Des corps nus sur un arrière plan obscur, le corps lui-même photographié dans toute sa gravité, sa matière, sa plasticité, la série intitulée
Inflexion
(2005-2006) réalisée par Regina Virserius que nous présente la galerie Eric Dupont, nous fait découvrir un étonnant travail photographique autour de l’exploration du corps dans un univers où le temps semble suspendu, où « le modèle s’échappe de lui-même et devient un motif pictural ».
Depuis son séjour à la Villa Medicis de Rome en 2000 et 2001, Regina Virserius a commencé à utiliser le médium photographique d’une manière qu’elle considère elle-même comme « expérimentale », autour d’un travail marqué par les rapports entre le plan et le volume, l’écoulement du temps et le temps suspendu entre construction intellectuelle et sensualité de l’objet photographique. Cette activité photographique actuelle, s’inspire néanmoins de sa pratique antérieure de la sculpture pour s’articuler sur des questions d’espaces, de volumes, de corps et de plans. Selon elle, la photographie crée des relations en boucle entre monde intérieur et monde extérieur (présence sensible, espace mental, mise en forme plastique) et provoque des va-et-vient constants entre imaginaire et réel.
Ainsi, par cette série, Regina Virserius nous livre des images sur le corps, au style « dépouillées » qui se concentrent sur l’essentiel, par lesquelles l’imaginaire se déploie dans le sens où l’image permet de rendre « l’invisible, visible ». Dans
Inflexion
, il s’agit pour elle « d’une tentative d’explorer le corps en image par sa présence matérielle (…) cette série est une recherche autour de la matière et de la texture, à travers les fragments du corps et ses plis (…) ».

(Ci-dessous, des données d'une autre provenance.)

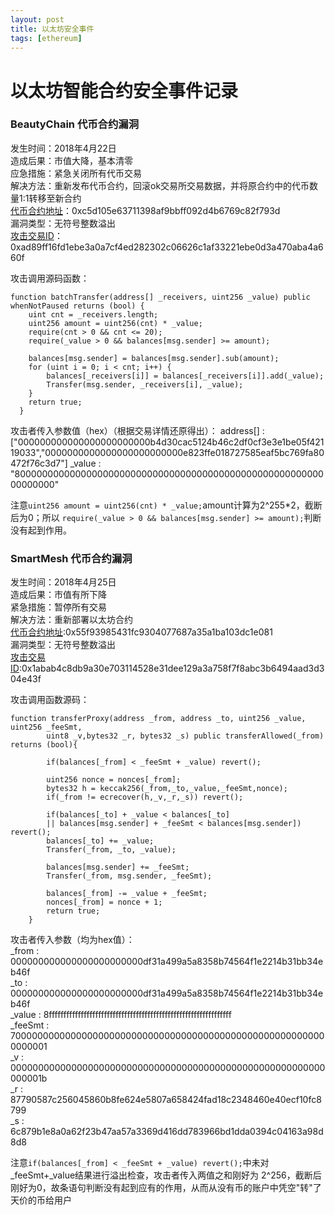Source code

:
```yaml
---
layout: post
title: 以太坊安全事件
tags: [ethereum]
---
```


# 以太坊智能合约安全事件记录

### BeautyChain 代币合约漏洞
发生时间：2018年4月22日  
造成后果：市值大降，基本清零  
应急措施：紧急关闭所有代币交易  
解决方法：重新发布代币合约，回滚ok交易所交易数据，并将原合约中的代币数量1:1转移至新合约  
[代币合约地址](https://etherscan.io/address/0xc5d105e63711398af9bbff092d4b6769c82f793d#code)：0xc5d105e63711398af9bbff092d4b6769c82f793d  
漏洞类型：无符号整数溢出  
[攻击交易ID](https://etherscan.io/tx/0xad89ff16fd1ebe3a0a7cf4ed282302c06626c1af33221ebe0d3a470aba4a660f)：0xad89ff16fd1ebe3a0a7cf4ed282302c06626c1af33221ebe0d3a470aba4a660f  

攻击调用源码函数：
```solidity
function batchTransfer(address[] _receivers, uint256 _value) public whenNotPaused returns (bool) {
    uint cnt = _receivers.length;
    uint256 amount = uint256(cnt) * _value;
    require(cnt > 0 && cnt <= 20);
    require(_value > 0 && balances[msg.sender] >= amount);

    balances[msg.sender] = balances[msg.sender].sub(amount);
    for (uint i = 0; i < cnt; i++) {
        balances[_receivers[i]] = balances[_receivers[i]].add(_value);
        Transfer(msg.sender, _receivers[i], _value);
    }
    return true;
  }
```
攻击者传入参数值（hex）（根据交易详情还原得出）：
address[] : ["000000000000000000000000b4d30cac5124b46c2df0cf3e3e1be05f42119033","0000000000000000000000000e823ffe018727585eaf5bc769fa80472f76c3d7"]
_value : "8000000000000000000000000000000000000000000000000000000000000000"

注意```uint256 amount = uint256(cnt) * _value;```amount计算为2^255*2，截断后为0；所以
```require(_value > 0 && balances[msg.sender] >= amount);```判断没有起到作用。


### SmartMesh 代币合约漏洞
发生时间：2018年4月25日  
造成后果：市值有所下降  
紧急措施：暂停所有交易  
解决方法：重新部署以太坊合约  
[代币合约地址](https://etherscan.io/address/0x55f93985431fc9304077687a35a1ba103dc1e081#code):0x55f93985431fc9304077687a35a1ba103dc1e081  
漏洞类型：无符号整数溢出  
[攻击交易ID](https://etherscan.io/tx/0x1abab4c8db9a30e703114528e31dee129a3a758f7f8abc3b6494aad3d304e43f):0x1abab4c8db9a30e703114528e31dee129a3a758f7f8abc3b6494aad3d304e43f  

攻击调用函数源码：
```solidity
function transferProxy(address _from, address _to, uint256 _value, uint256 _feeSmt,
        uint8 _v,bytes32 _r, bytes32 _s) public transferAllowed(_from) returns (bool){

        if(balances[_from] < _feeSmt + _value) revert();

        uint256 nonce = nonces[_from];
        bytes32 h = keccak256(_from,_to,_value,_feeSmt,nonce);
        if(_from != ecrecover(h,_v,_r,_s)) revert();

        if(balances[_to] + _value < balances[_to]
        || balances[msg.sender] + _feeSmt < balances[msg.sender]) revert();
        balances[_to] += _value;
        Transfer(_from, _to, _value);

        balances[msg.sender] += _feeSmt;
        Transfer(_from, msg.sender, _feeSmt);

        balances[_from] -= _value + _feeSmt;
        nonces[_from] = nonce + 1;
        return true;
    }
```
攻击者传入参数（均为hex值）：  
_from : 000000000000000000000000df31a499a5a8358b74564f1e2214b31bb34eb46f  
_to : 000000000000000000000000df31a499a5a8358b74564f1e2214b31bb34eb46f  
_value : 8fffffffffffffffffffffffffffffffffffffffffffffffffffffffffffffff  
_feeSmt : 7000000000000000000000000000000000000000000000000000000000000001  
_v : 000000000000000000000000000000000000000000000000000000000000001b  
_r : 87790587c256045860b8fe624e5807a658424fad18c2348460e40ecf10fc8799  
_s : 6c879b1e8a0a62f23b47aa57a3369d416dd783966bd1dda0394c04163a98d8d8  

注意```if(balances[_from] < _feeSmt + _value) revert();```中未对_feeSmt+_value结果进行溢出检查，攻击者传入两值之和刚好为
2^256，截断后刚好为0，故条语句判断没有起到应有的作用，从而从没有币的账户中凭空"转"了天价的币给用户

Considérant le corps à la fois comme sujet et matière, cette série a pour but de réunir trois notions qui sont le pli, le fragment et la forme, afin de réussir à « parler de la langueur qui s’installe dans l’attente et le désir de l’amour et l’inscrire dans une temporalité liée au corps et à ce qui l’entoure ». Les corps féminins ou masculins se fondent dans la profondeur opaque du tableau. Cet effet est donné par une succession de passages d’encre et non par une simple exposition de la matière et de la gélatine argentique. Les poses sont longues et toujours réalisées en lumière naturelle. La précision des compositions de ces véritables « tableaux photographiques » est le fruit de mises en scènes et de mises en espaces rigoureuses, auxquelles s’ajoute « une attention spécifique à la sensibilité plastique de la surface de l’image ».